What is it about New York and the amount of great films made there?
Have we become so used to seeing it that it feels like home on film?
How come no cool films come out of London in the same way that they do from the big Apple?
Greta Gerwig plays the titular heroine as a 27 year old dancer living with her best friend, Sophie (Mickey Sumner). When Sophie decides to move out Frances has to come to terms with growing up and struggles to find her place in the world.
Noah Baumbach directs this lovely indie film that really charms and shows us Frances at this juncture in her life. The existential crisis of an artist trying to scratch a living out while maintaining some hold on her dream.
The comparisons to Girls and Woody Allen will be coming in thick and fast but this manages to retain its own identity. Like Hannah in Girls, Frances is in a state of growth; her 20-somethings coming to terms with the realities of the world and it uses the beautiful monochromatic look of NYC in Allen’s classic ‘Manhattan’.

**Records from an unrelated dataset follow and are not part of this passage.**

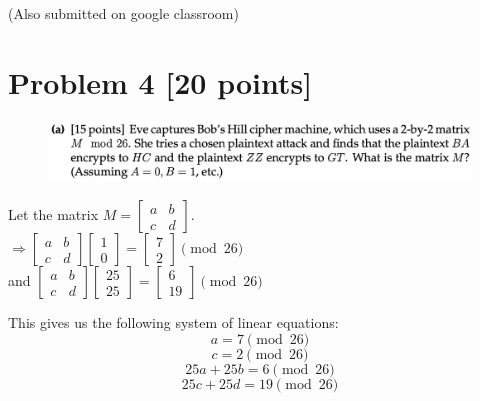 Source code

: \documentclass{ashoka-crypto}
\begin{document}
(Also submitted on google classroom)

\section*{Problem 4 [20 points]}

\begin{figure}[h]
\includegraphics[width=17cm]{4a}
\end{figure}


Let the matrix $M = 
\begin{bmatrix}
a & b \\
c & d
\end{bmatrix}$.\\

$\Rightarrow \begin{bmatrix}
a & b \\
c & d
\end{bmatrix}\begin{bmatrix}
1 \\
0
\end{bmatrix} = \begin{bmatrix}
7\\
2
\end{bmatrix} \pmod {26}$\\

and $\begin{bmatrix}
a & b \\
c & d
\end{bmatrix}\begin{bmatrix}
25 \\
25
\end{bmatrix} = \begin{bmatrix}
6\\
19
\end{bmatrix} \pmod {26}$

This gives us the following system of linear equations:
\begin{equation}
a = 7 \pmod {26}
\end{equation}
\begin{equation}
c = 2 \pmod {26}
\end{equation}
\begin{equation}
25a + 25b = 6 \pmod {26}
\end{equation}
\begin{equation}
25c + 25d = 19 \pmod {26}
\end{equation}
\end{document}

Adam Driver and Michael Esper (both from Girls) as her roommates bring two interesting likeable characters to life. Mickey Sumner adds dynamic and drama to their friendship and Frances’ mum is played well by Gerwig’s real life mother Christine Gerwig.
Greta Gerwig imbues Frances with just the perfect amount of kookiness and charm. She also wrote the screenplay with Baumbach and is clearly a talent to watch out for.
Funny, charming and with just the right amount of pathos thrown in to make it a refreshing look at being an artist in your twenties in New York.
Now let’s see one made in London without the faux gangsters about an artist doing what they can. That’d be one to look forward to.